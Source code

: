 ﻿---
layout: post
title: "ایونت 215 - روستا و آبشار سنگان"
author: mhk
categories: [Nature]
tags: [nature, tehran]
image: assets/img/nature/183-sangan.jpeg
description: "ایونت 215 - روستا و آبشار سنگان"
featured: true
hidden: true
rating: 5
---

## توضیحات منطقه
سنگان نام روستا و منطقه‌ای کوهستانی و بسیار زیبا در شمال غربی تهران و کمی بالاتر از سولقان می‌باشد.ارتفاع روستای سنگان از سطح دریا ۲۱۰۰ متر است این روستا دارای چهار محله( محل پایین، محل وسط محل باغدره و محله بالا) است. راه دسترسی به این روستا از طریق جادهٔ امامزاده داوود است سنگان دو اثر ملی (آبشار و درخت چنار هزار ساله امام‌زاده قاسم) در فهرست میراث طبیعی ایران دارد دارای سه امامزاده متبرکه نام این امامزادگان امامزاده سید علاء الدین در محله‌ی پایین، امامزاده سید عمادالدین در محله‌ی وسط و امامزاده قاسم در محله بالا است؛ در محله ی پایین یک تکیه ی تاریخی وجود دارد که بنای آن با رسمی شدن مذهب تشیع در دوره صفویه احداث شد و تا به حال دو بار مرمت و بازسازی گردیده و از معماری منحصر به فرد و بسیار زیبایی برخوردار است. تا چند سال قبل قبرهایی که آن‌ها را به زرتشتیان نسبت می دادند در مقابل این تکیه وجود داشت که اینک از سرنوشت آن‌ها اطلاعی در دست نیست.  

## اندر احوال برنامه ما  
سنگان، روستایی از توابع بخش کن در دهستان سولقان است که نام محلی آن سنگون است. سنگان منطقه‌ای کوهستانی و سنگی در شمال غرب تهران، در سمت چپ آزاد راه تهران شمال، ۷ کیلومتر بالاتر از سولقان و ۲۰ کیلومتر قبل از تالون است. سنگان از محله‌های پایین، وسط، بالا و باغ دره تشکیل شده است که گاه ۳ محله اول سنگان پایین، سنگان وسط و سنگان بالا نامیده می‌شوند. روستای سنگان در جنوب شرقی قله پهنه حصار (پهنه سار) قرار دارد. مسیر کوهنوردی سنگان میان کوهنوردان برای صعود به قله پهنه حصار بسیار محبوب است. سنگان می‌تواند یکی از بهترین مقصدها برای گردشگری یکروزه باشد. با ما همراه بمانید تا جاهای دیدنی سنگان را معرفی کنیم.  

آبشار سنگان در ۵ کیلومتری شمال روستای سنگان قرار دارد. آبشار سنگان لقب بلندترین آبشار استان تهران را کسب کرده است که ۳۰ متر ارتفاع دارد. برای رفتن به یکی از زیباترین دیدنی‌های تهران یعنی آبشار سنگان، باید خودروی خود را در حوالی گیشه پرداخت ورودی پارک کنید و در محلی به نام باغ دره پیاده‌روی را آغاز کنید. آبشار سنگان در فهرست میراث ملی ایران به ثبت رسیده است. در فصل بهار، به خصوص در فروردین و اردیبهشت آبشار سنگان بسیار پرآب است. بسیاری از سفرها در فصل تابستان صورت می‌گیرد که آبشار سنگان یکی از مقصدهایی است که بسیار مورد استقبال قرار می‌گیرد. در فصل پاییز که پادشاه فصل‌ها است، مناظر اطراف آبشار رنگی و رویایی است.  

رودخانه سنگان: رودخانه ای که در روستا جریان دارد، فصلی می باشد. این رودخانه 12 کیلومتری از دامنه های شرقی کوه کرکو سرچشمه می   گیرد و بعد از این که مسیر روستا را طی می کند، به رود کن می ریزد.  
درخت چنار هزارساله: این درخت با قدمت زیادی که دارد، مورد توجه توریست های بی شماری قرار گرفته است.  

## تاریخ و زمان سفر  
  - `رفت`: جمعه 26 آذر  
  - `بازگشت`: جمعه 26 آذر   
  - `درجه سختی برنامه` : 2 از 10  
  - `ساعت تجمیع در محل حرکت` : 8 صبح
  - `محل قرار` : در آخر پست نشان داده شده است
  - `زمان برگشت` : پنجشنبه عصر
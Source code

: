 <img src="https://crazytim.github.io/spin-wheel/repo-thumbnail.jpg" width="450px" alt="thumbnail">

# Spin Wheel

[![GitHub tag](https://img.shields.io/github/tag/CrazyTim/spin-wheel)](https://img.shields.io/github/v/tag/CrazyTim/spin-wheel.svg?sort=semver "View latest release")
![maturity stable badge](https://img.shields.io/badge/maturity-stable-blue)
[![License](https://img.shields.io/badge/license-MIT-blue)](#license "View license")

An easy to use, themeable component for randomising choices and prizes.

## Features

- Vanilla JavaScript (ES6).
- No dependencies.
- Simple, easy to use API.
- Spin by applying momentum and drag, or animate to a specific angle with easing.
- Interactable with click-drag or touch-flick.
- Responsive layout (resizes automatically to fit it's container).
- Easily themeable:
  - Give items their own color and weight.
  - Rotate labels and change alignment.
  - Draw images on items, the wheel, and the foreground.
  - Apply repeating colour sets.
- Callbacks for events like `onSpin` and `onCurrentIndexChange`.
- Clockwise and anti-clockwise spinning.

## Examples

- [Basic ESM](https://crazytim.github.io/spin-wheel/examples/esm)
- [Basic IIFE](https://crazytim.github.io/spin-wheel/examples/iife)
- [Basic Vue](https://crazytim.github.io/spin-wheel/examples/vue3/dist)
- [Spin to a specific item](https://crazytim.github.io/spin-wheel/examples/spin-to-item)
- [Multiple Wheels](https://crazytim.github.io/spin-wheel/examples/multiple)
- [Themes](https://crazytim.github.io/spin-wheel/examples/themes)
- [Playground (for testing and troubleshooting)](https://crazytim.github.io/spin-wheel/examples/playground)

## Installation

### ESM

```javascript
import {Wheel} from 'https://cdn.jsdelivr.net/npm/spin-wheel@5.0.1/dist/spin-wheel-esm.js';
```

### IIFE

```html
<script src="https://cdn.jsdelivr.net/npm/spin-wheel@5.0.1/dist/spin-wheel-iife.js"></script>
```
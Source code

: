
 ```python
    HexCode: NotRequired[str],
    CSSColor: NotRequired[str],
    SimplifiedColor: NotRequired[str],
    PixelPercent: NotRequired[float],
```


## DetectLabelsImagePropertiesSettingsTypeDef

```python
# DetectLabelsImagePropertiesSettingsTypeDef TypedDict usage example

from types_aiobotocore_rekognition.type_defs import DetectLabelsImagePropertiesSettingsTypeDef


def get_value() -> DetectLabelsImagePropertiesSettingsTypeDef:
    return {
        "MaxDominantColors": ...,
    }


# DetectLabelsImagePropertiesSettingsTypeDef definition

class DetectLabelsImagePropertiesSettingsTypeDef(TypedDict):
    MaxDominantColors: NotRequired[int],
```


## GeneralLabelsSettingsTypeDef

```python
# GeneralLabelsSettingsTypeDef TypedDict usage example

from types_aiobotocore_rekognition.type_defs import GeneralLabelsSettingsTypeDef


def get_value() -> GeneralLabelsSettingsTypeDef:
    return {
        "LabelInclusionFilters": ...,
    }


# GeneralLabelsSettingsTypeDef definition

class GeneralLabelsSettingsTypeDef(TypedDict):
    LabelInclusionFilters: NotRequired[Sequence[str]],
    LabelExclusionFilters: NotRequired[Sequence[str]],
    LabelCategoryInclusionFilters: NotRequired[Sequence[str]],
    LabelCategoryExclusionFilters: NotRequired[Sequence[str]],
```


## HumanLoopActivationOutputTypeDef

__PROBLEM TO SOLVE__.
With "drag" as the string to find, copy every line of the records that holds it.

__WRITTEN RESPONSE__.
- Spin by applying momentum and drag, or animate to a specific angle with easing.
- Interactable with click-drag or touch-flick.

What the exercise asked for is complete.